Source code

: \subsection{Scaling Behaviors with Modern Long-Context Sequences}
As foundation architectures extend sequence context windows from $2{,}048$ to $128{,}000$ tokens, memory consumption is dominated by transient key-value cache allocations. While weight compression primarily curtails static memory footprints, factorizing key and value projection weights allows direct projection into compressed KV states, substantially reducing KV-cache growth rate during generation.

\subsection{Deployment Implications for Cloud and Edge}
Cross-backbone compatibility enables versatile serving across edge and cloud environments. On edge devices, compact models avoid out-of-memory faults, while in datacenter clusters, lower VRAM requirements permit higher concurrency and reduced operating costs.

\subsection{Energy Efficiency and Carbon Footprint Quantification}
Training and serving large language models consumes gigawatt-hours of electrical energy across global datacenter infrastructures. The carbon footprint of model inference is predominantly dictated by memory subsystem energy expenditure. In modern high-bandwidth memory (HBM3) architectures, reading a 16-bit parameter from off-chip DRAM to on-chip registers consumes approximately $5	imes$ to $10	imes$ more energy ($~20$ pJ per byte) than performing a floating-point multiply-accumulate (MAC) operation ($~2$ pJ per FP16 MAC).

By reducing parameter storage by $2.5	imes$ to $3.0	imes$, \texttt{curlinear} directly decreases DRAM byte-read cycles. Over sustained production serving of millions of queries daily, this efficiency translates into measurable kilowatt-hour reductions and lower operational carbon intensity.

===

■ Your task: Repeat the data in its entirety, word for word.

■ Result:
Source code

: \subsection{Scaling Behaviors with Modern Long-Context Sequences}
As foundation architectures extend sequence context windows from $2{,}048$ to $128{,}000$ tokens, memory consumption is dominated by transient key-value cache allocations. While weight compression primarily curtails static memory footprints, factorizing key and value projection weights allows direct projection into compressed KV states, substantially reducing KV-cache growth rate during generation.

\subsection{Deployment Implications for Cloud and Edge}
Cross-backbone compatibility enables versatile serving across edge and cloud environments. On edge devices, compact models avoid out-of-memory faults, while in datacenter clusters, lower VRAM requirements permit higher concurrency and reduced operating costs.

\subsection{Energy Efficiency and Carbon Footprint Quantification}
Training and serving large language models consumes gigawatt-hours of electrical energy across global datacenter infrastructures. The carbon footprint of model inference is predominantly dictated by memory subsystem energy expenditure. In modern high-bandwidth memory (HBM3) architectures, reading a 16-bit parameter from off-chip DRAM to on-chip registers consumes approximately $5	imes$ to $10	imes$ more energy ($~20$ pJ per byte) than performing a floating-point multiply-accumulate (MAC) operation ($~2$ pJ per FP16 MAC).

By reducing parameter storage by $2.5	imes$ to $3.0	imes$, \texttt{curlinear} directly decreases DRAM byte-read cycles. Over sustained production serving of millions of queries daily, this efficiency translates into measurable kilowatt-hour reductions and lower operational carbon intensity.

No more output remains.